Listed records below:
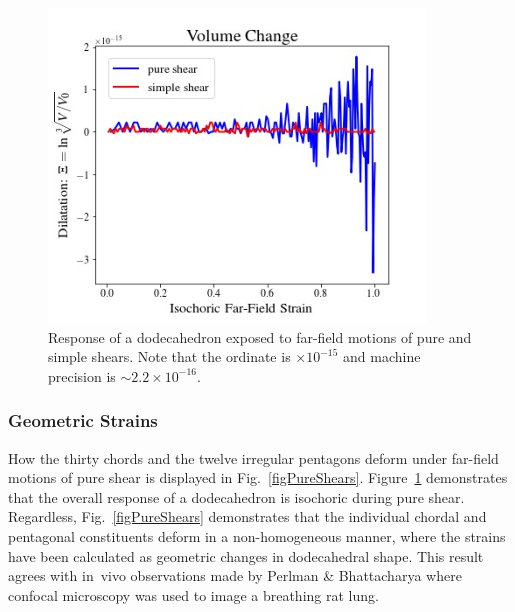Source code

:\begin{figure}
	\centering
	\includegraphics[width=10cm]{figures/isochoric.jpg}
	\caption{Response of a dodecahedron exposed to far-field motions of pure and simple shears.  Note that the ordinate is $\times 10^{-15}$ and machine precision is $\sim 2.2 \times 10^{-16}$.}
	\label{figIsochoric}
\end{figure}

\subsubsection{Geometric Strains}

How the thirty chords and the twelve irregular pentagons deform under far-field motions of pure shear is displayed in Fig.~\ref{figPureShears}.  Figure~\ref{figIsochoric} demonstrates that the overall response of a dodecahedron is isochoric during pure shear.  Regardless, Fig.~\ref{figPureShears} demonstrates that the individual chordal and pentagonal constituents deform in a non-homogeneous manner, where the strains have been calculated as geometric changes in dodecahedral shape.  This result agrees with in~vivo observations made by Perlman \& Bhattacharya \cite{PerlmanBhattacharya07} where confocal microscopy was used to image a breathing rat lung.

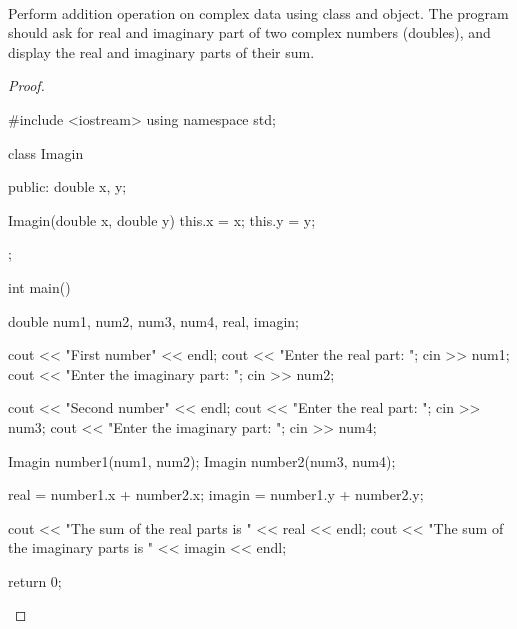 \documentclass[12pt]{article}
\newenvironment{problem}[2][Problem]{\begin{trivlist}
\item[\hskip \labelsep {\bfseries #1}\hskip \labelsep {\bfseries #2.}]}{\end{trivlist}}
\begin{document}

\begin{problem}{4}
\text{ }\\
Perform addition operation on complex data using class and object. The program should ask for real and imaginary part of two complex numbers (doubles), and display the real and imaginary parts of their sum.
\end{problem}

\begin{proof}
\begin{cppcode}[]
#include <iostream>
using namespace std;

class Imagin
{
	public:
    	double x, y;

    	Imagin(double x, double y)
        {
    	    this.x = x;
            this.y = y;
        }
};

int main()
{
	double num1, num2, num3, num4, real, imagin;

	cout << "First number" << endl;
	cout << "Enter the real part: ";
	cin >> num1;
	cout << "Enter the imaginary part: ";
	cin >> num2;

    cout << "Second number" << endl;
	cout << "Enter the real part: ";
	cin >> num3;
	cout << "Enter the imaginary part: ";
	cin >> num4;

	Imagin number1(num1, num2);
	Imagin number2(num3, num4);

    real = number1.x + number2.x;
    imagin = number1.y + number2.y;

    cout << "The sum of the real parts is " << real << endl;
    cout << "The sum of the imaginary parts is " << imagin << endl;

    return 0;
}
\end{cppcode}
\end{proof}

\end{document}
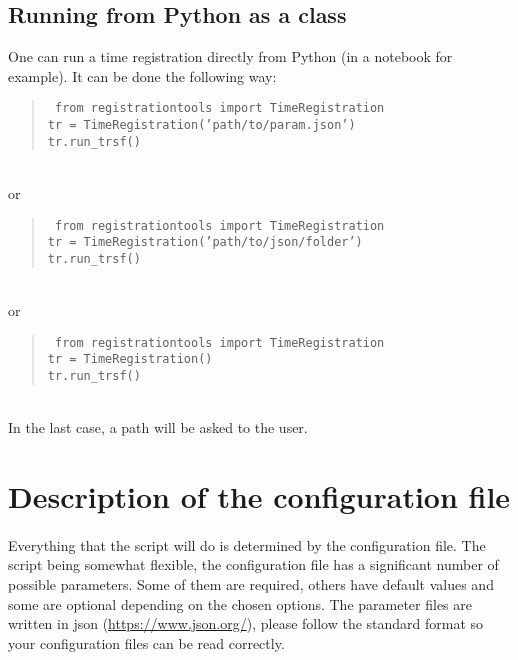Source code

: \documentclass[10pt,a4paper]{book}
\newenvironment{code}[1]{\mbox{}\\[1ex]\hspace*{-#1cm}\begin{minipage}{150mm}\begin{quote}\tt}{\end{quote}\end{minipage}\mbox{}\\[1ex]}
\begin{document}
\subsection{Running from Python as a class}
One can run a time registration directly from Python (in a notebook for example). It can be done the following way:
\begin{code}{0.8}
from registrationtools import TimeRegistration\\
tr = TimeRegistration('path/to/param.json')\\
tr.run\_trsf()
\end{code}
or
\begin{code}{0.8}
from registrationtools import TimeRegistration\\
tr = TimeRegistration('path/to/json/folder')\\
tr.run\_trsf()
\end{code}
or
\begin{code}{0.8}
from registrationtools import TimeRegistration\\
tr = TimeRegistration()\\
tr.run\_trsf()
\end{code}
In the last case, a path will be asked to the user.



\section{Description of the configuration file}
\paragraph{}Everything that the script will do is determined by the configuration file. The script being somewhat flexible, the configuration file has a significant number of possible parameters. Some of them are required, others have default values and some are optional depending on the chosen options. The parameter files are written in json (\url{https://www.json.org/}), please follow the standard format so your configuration files can be read correctly.
\end{document}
End of Listed records.
Task = Go to the line above holding "real = number1.x + number2.x;", then copy exactly each line down to and including the one holding "of the configuration", leaving pictures out.

Answer to the exercise =
    real = number1.x + number2.x;
    imagin = number1.y + number2.y;

    cout << "The sum of the real parts is " << real << endl;
    cout << "The sum of the imaginary parts is " << imagin << endl;

    return 0;
}
\end{cppcode}
\end{proof}

\end{document}
Source code

: \documentclass[10pt,a4paper]{book}
\newenvironment{code}[1]{\mbox{}\\[1ex]\hspace*{-#1cm}\begin{minipage}{150mm}\begin{quote}\tt}{\end{quote}\end{minipage}\mbox{}\\[1ex]}
\begin{document}
\subsection{Running from Python as a class}
One can run a time registration directly from Python (in a notebook for example). It can be done the following way:
\begin{code}{0.8}
from registrationtools import TimeRegistration\\
tr = TimeRegistration('path/to/param.json')\\
tr.run\_trsf()
\end{code}
or
\begin{code}{0.8}
from registrationtools import TimeRegistration\\
tr = TimeRegistration('path/to/json/folder')\\
tr.run\_trsf()
\end{code}
or
\begin{code}{0.8}
from registrationtools import TimeRegistration\\
tr = TimeRegistration()\\
tr.run\_trsf()
\end{code}
In the last case, a path will be asked to the user.



\section{Description of the configuration file}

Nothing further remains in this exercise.